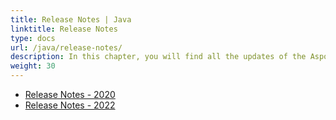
 ```yaml
---
title: Release Notes | Java
linktitle: Release Notes
type: docs
url: /java/release-notes/
description: In this chapter, you will find all the updates of the Aspose.PUB API solution for Java divided into the sections according to the year of the release.
weight: 30
---
```


- [Release Notes - 2020](/pub/net/release-notes-2020/)
- [Release Notes - 2022](/pub/net/release-notes-2022/)

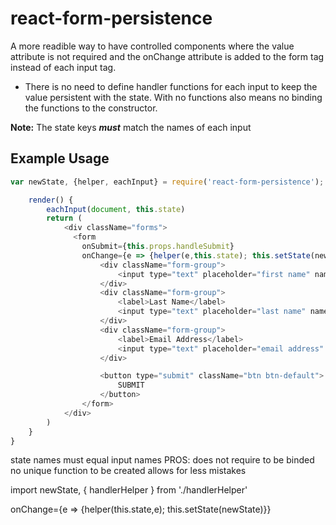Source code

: # react-form-persistence

A more readible way to have controlled components where the value attribute is not required and the onChange attribute is added to the form tag instead of each input tag.

- There is no need to define handler functions for each input to keep the value persistent with the state. With no functions also means no binding the functions to the constructor. 

**Note:** The state keys ***must*** match the names of each input 

## Example Usage

```js
var newState, {helper, eachInput} = require('react-form-persistence');
```

```js
    render() {
        eachInput(document, this.state) 
        return (
            <div className="forms">
              <form 
                onSubmit={this.props.handleSubmit} 
                onChange={e => {helper(e,this.state); this.setState(newState)}}>
                    <div className="form-group">
                        <input type="text" placeholder="first name" name="first"/>
                    </div>
                    <div className="form-group">
                        <label>Last Name</label>
                        <input type="text" placeholder="last name" name="last"/>
                    </div>
                    <div className="form-group">
                        <label>Email Address</label>
                        <input type="text" placeholder="email address" name="email"/>
                    </div>

                    <button type="submit" className="btn btn-default">
                        SUBMIT
                    </button>
                </form>
            </div>
        )
    }
}
```


state names must equal input names
PROS:
    does not require to be binded
    no unique function to be created 
    allows for less mistakes 

import newState, { handlerHelper } from './handlerHelper'

onChange={e => {helper(this.state,e); this.setState(newState)}}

> _Problem requirements_: Print out the entries above word for word from the first line to the line containing "A more readible", both included, omitting the pictures.

> _Result for this task_:
 ```yaml
---
title: Release Notes | Java
linktitle: Release Notes
type: docs
url: /java/release-notes/
description: In this chapter, you will find all the updates of the Aspose.PUB API solution for Java divided into the sections according to the year of the release.
weight: 30
---
```


- [Release Notes - 2020](/pub/net/release-notes-2020/)
- [Release Notes - 2022](/pub/net/release-notes-2022/)

Source code

: # react-form-persistence

A more readible way to have controlled components where the value attribute is not required and the onChange attribute is added to the form tag instead of each input tag.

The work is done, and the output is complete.